* What is being asked:
Copy out the entries that follow. Leave none out.

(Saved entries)

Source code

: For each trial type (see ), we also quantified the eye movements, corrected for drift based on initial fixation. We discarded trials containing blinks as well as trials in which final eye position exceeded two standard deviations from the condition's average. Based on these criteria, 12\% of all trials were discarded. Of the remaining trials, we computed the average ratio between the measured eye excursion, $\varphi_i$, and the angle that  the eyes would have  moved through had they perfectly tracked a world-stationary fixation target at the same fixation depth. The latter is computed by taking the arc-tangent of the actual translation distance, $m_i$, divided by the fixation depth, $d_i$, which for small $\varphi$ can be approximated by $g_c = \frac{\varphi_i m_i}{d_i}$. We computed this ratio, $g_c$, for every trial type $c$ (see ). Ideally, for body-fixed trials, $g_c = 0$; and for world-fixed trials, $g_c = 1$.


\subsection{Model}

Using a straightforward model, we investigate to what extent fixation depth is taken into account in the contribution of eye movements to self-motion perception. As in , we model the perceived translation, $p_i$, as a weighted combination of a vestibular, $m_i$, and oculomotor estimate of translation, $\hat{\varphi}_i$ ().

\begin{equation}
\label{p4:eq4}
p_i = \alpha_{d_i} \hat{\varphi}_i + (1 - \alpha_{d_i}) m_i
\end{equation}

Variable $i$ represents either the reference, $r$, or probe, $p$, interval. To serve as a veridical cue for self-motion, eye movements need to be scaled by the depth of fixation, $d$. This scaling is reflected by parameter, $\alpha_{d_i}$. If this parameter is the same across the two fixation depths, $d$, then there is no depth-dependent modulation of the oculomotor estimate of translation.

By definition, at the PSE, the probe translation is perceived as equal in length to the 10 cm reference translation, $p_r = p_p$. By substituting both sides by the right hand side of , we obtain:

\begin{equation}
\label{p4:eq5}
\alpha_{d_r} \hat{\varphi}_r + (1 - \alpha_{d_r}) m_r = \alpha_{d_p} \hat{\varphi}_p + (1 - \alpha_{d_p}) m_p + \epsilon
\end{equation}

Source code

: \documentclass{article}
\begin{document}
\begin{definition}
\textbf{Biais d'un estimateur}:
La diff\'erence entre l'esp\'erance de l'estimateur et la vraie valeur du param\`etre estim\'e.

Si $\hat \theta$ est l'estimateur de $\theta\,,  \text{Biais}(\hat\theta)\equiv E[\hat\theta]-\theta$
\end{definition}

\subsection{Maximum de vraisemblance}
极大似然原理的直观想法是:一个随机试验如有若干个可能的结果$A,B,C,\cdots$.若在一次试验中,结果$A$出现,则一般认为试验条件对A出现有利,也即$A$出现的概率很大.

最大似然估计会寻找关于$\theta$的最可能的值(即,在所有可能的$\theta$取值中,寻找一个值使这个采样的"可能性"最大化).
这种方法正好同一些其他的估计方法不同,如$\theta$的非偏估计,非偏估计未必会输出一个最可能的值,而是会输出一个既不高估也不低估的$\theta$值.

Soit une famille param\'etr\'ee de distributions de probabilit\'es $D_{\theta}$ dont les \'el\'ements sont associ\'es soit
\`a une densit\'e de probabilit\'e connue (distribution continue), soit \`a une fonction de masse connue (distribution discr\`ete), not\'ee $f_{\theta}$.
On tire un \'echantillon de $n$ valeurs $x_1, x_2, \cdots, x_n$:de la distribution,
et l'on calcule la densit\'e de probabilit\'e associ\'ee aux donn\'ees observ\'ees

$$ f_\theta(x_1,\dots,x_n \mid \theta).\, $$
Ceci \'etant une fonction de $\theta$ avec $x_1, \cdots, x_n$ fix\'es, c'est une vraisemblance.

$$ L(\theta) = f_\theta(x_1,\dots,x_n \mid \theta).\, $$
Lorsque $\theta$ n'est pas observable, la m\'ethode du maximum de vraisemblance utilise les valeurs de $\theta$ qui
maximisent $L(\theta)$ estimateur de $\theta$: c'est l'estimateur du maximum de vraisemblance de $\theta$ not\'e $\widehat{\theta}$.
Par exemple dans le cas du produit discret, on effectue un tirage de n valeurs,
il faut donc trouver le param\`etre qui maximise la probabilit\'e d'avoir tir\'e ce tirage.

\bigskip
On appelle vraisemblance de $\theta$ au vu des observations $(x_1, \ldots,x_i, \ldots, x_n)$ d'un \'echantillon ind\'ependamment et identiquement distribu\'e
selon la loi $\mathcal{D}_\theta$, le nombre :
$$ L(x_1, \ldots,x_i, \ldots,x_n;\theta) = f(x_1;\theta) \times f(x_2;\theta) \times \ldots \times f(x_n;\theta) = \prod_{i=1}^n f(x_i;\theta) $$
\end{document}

* Exercise answer:
Source code

: For each trial type (see ), we also quantified the eye movements, corrected for drift based on initial fixation. We discarded trials containing blinks as well as trials in which final eye position exceeded two standard deviations from the condition's average. Based on these criteria, 12\% of all trials were discarded. Of the remaining trials, we computed the average ratio between the measured eye excursion, $\varphi_i$, and the angle that  the eyes would have  moved through had they perfectly tracked a world-stationary fixation target at the same fixation depth. The latter is computed by taking the arc-tangent of the actual translation distance, $m_i$, divided by the fixation depth, $d_i$, which for small $\varphi$ can be approximated by $g_c = \frac{\varphi_i m_i}{d_i}$. We computed this ratio, $g_c$, for every trial type $c$ (see ). Ideally, for body-fixed trials, $g_c = 0$; and for world-fixed trials, $g_c = 1$.


\subsection{Model}

Using a straightforward model, we investigate to what extent fixation depth is taken into account in the contribution of eye movements to self-motion perception. As in , we model the perceived translation, $p_i$, as a weighted combination of a vestibular, $m_i$, and oculomotor estimate of translation, $\hat{\varphi}_i$ ().

\begin{equation}
\label{p4:eq4}
p_i = \alpha_{d_i} \hat{\varphi}_i + (1 - \alpha_{d_i}) m_i
\end{equation}

Variable $i$ represents either the reference, $r$, or probe, $p$, interval. To serve as a veridical cue for self-motion, eye movements need to be scaled by the depth of fixation, $d$. This scaling is reflected by parameter, $\alpha_{d_i}$. If this parameter is the same across the two fixation depths, $d$, then there is no depth-dependent modulation of the oculomotor estimate of translation.

By definition, at the PSE, the probe translation is perceived as equal in length to the 10 cm reference translation, $p_r = p_p$. By substituting both sides by the right hand side of , we obtain:

\begin{equation}
\label{p4:eq5}
\alpha_{d_r} \hat{\varphi}_r + (1 - \alpha_{d_r}) m_r = \alpha_{d_p} \hat{\varphi}_p + (1 - \alpha_{d_p}) m_p + \epsilon
\end{equation}

Source code

: \documentclass{article}
\begin{document}
\begin{definition}
\textbf{Biais d'un estimateur}:
La diff\'erence entre l'esp\'erance de l'estimateur et la vraie valeur du param\`etre estim\'e.

Si $\hat \theta$ est l'estimateur de $\theta\,,  \text{Biais}(\hat\theta)\equiv E[\hat\theta]-\theta$
\end{definition}

\subsection{Maximum de vraisemblance}
极大似然原理的直观想法是:一个随机试验如有若干个可能的结果$A,B,C,\cdots$.若在一次试验中,结果$A$出现,则一般认为试验条件对A出现有利,也即$A$出现的概率很大.

最大似然估计会寻找关于$\theta$的最可能的值(即,在所有可能的$\theta$取值中,寻找一个值使这个采样的"可能性"最大化).
这种方法正好同一些其他的估计方法不同,如$\theta$的非偏估计,非偏估计未必会输出一个最可能的值,而是会输出一个既不高估也不低估的$\theta$值.

Soit une famille param\'etr\'ee de distributions de probabilit\'es $D_{\theta}$ dont les \'el\'ements sont associ\'es soit
\`a une densit\'e de probabilit\'e connue (distribution continue), soit \`a une fonction de masse connue (distribution discr\`ete), not\'ee $f_{\theta}$.
On tire un \'echantillon de $n$ valeurs $x_1, x_2, \cdots, x_n$:de la distribution,
et l'on calcule la densit\'e de probabilit\'e associ\'ee aux donn\'ees observ\'ees

$$ f_\theta(x_1,\dots,x_n \mid \theta).\, $$
Ceci \'etant une fonction de $\theta$ avec $x_1, \cdots, x_n$ fix\'es, c'est une vraisemblance.

$$ L(\theta) = f_\theta(x_1,\dots,x_n \mid \theta).\, $$
Lorsque $\theta$ n'est pas observable, la m\'ethode du maximum de vraisemblance utilise les valeurs de $\theta$ qui
maximisent $L(\theta)$ estimateur de $\theta$: c'est l'estimateur du maximum de vraisemblance de $\theta$ not\'e $\widehat{\theta}$.
Par exemple dans le cas du produit discret, on effectue un tirage de n valeurs,
il faut donc trouver le param\`etre qui maximise la probabilit\'e d'avoir tir\'e ce tirage.

\bigskip
On appelle vraisemblance de $\theta$ au vu des observations $(x_1, \ldots,x_i, \ldots, x_n)$ d'un \'echantillon ind\'ependamment et identiquement distribu\'e
selon la loi $\mathcal{D}_\theta$, le nombre :
$$ L(x_1, \ldots,x_i, \ldots,x_n;\theta) = f(x_1;\theta) \times f(x_2;\theta) \times \ldots \times f(x_n;\theta) = \prod_{i=1}^n f(x_i;\theta) $$
\end{document}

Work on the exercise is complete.